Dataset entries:
┌────────

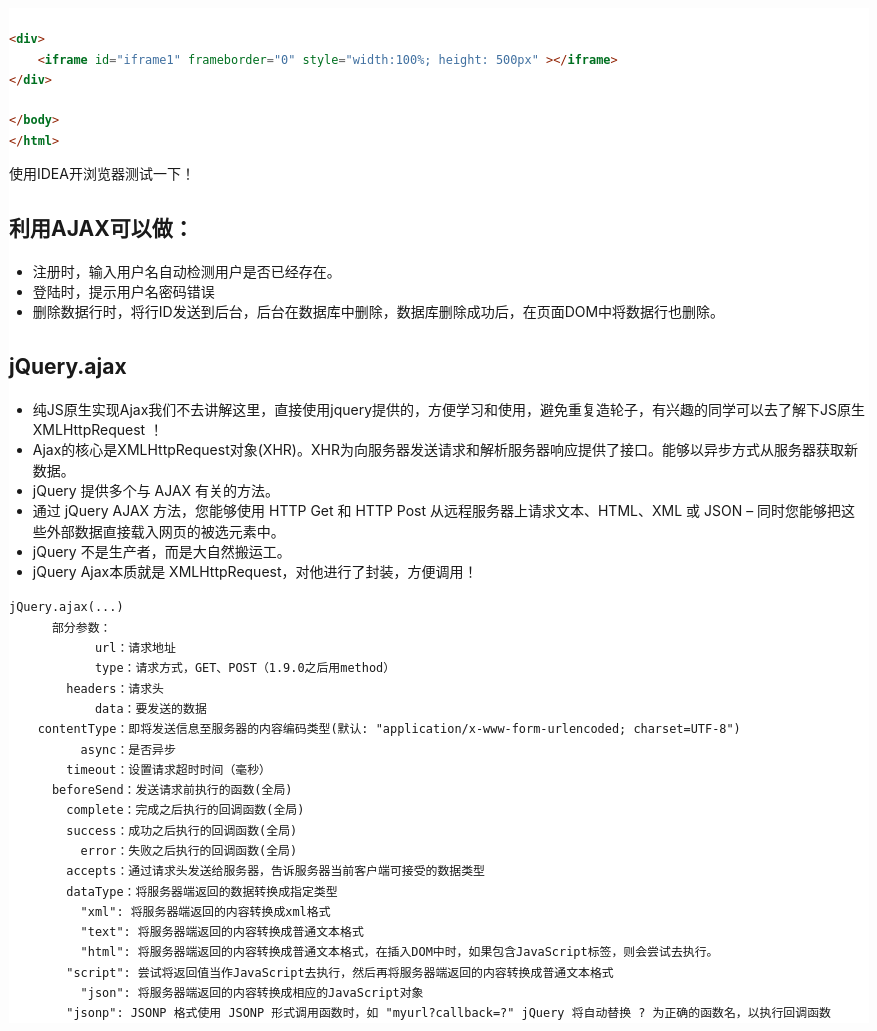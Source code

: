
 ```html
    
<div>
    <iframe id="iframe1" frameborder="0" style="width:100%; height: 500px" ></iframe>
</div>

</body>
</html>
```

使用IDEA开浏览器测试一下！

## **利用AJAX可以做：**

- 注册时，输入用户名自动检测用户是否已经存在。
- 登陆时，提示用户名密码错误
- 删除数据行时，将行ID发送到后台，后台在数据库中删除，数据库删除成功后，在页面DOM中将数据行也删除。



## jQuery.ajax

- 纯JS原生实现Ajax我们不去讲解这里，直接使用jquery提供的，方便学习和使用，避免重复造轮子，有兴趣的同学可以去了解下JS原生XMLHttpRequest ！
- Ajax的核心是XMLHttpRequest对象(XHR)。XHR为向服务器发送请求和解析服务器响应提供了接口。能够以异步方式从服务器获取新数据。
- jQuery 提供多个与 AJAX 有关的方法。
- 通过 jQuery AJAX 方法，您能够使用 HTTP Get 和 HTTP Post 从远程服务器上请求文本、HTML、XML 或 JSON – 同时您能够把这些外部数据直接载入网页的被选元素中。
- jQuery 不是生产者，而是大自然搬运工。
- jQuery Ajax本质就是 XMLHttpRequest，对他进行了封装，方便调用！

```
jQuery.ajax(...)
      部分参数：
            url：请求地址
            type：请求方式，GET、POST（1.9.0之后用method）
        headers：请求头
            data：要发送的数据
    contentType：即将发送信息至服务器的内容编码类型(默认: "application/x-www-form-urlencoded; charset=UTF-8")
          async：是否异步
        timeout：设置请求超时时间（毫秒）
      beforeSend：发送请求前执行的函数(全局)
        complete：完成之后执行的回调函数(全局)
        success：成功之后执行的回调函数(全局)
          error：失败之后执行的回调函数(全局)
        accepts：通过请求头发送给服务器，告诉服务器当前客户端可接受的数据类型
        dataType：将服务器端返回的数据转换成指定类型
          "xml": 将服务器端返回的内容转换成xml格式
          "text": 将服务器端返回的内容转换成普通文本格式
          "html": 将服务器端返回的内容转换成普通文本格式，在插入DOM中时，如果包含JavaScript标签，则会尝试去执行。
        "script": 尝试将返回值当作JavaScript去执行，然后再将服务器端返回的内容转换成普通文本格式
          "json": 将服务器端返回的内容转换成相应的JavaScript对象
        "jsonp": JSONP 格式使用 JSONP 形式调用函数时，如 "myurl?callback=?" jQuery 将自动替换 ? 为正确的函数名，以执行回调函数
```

└────────
┌────────

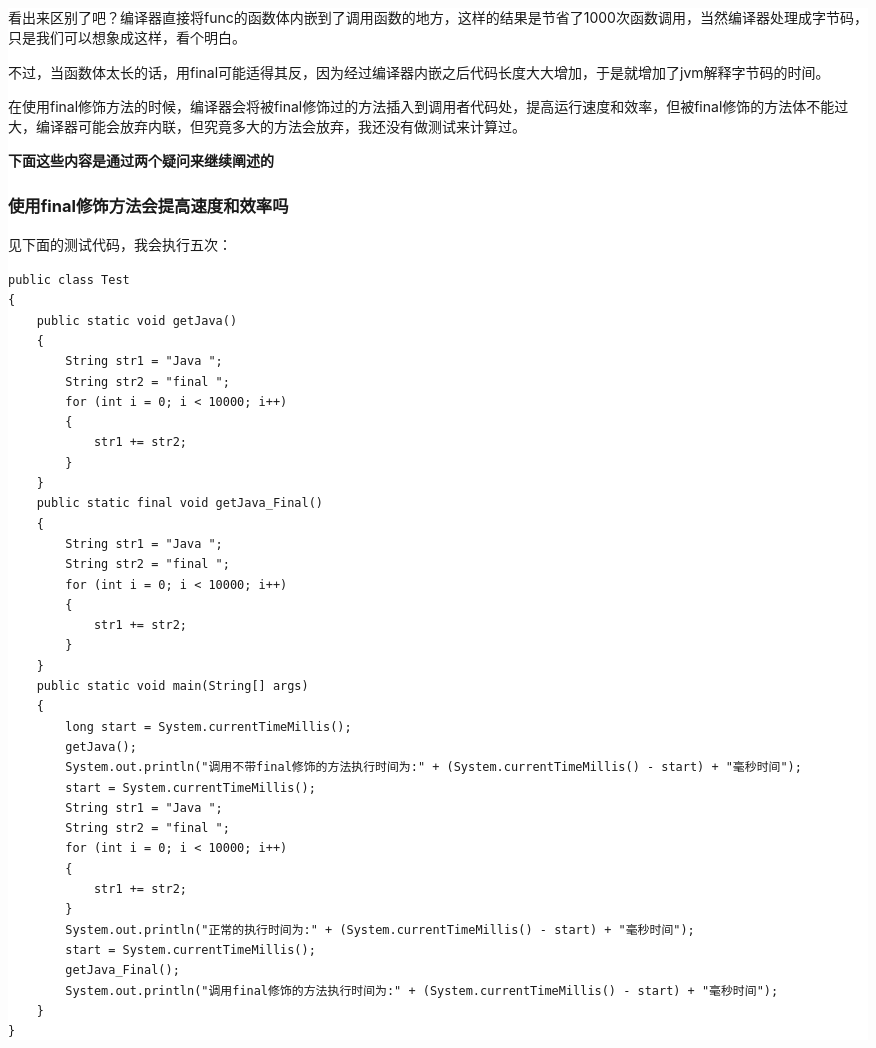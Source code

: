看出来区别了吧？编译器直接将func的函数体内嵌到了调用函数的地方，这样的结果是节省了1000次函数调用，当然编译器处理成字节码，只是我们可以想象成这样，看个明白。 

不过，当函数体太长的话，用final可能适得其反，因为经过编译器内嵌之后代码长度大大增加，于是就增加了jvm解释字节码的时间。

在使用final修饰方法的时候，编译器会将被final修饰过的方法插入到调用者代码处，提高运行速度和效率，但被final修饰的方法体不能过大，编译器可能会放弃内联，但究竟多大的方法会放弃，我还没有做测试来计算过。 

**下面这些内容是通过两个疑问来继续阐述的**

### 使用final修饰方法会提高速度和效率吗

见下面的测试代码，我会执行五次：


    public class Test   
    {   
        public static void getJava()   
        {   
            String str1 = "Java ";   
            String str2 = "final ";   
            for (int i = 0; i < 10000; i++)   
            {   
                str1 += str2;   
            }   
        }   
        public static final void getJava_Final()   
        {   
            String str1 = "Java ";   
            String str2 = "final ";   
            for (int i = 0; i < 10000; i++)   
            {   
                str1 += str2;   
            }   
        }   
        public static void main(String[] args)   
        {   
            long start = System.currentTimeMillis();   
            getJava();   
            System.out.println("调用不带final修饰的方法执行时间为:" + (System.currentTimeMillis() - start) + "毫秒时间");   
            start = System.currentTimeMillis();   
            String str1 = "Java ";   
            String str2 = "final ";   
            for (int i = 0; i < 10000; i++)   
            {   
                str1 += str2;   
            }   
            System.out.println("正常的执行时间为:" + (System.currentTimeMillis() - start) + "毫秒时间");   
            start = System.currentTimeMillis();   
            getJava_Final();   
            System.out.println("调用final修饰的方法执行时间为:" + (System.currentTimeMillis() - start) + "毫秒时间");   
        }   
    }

└────────

* **WHAT IS BEING ASKED**
The result should be every line that contains "println", copied from the entries.

* **ANSWER TO THE EXERCISE**
            System.out.println("调用不带final修饰的方法执行时间为:" + (System.currentTimeMillis() - start) + "毫秒时间");   
            System.out.println("正常的执行时间为:" + (System.currentTimeMillis() - start) + "毫秒时间");   
            System.out.println("调用final修饰的方法执行时间为:" + (System.currentTimeMillis() - start) + "毫秒时间");   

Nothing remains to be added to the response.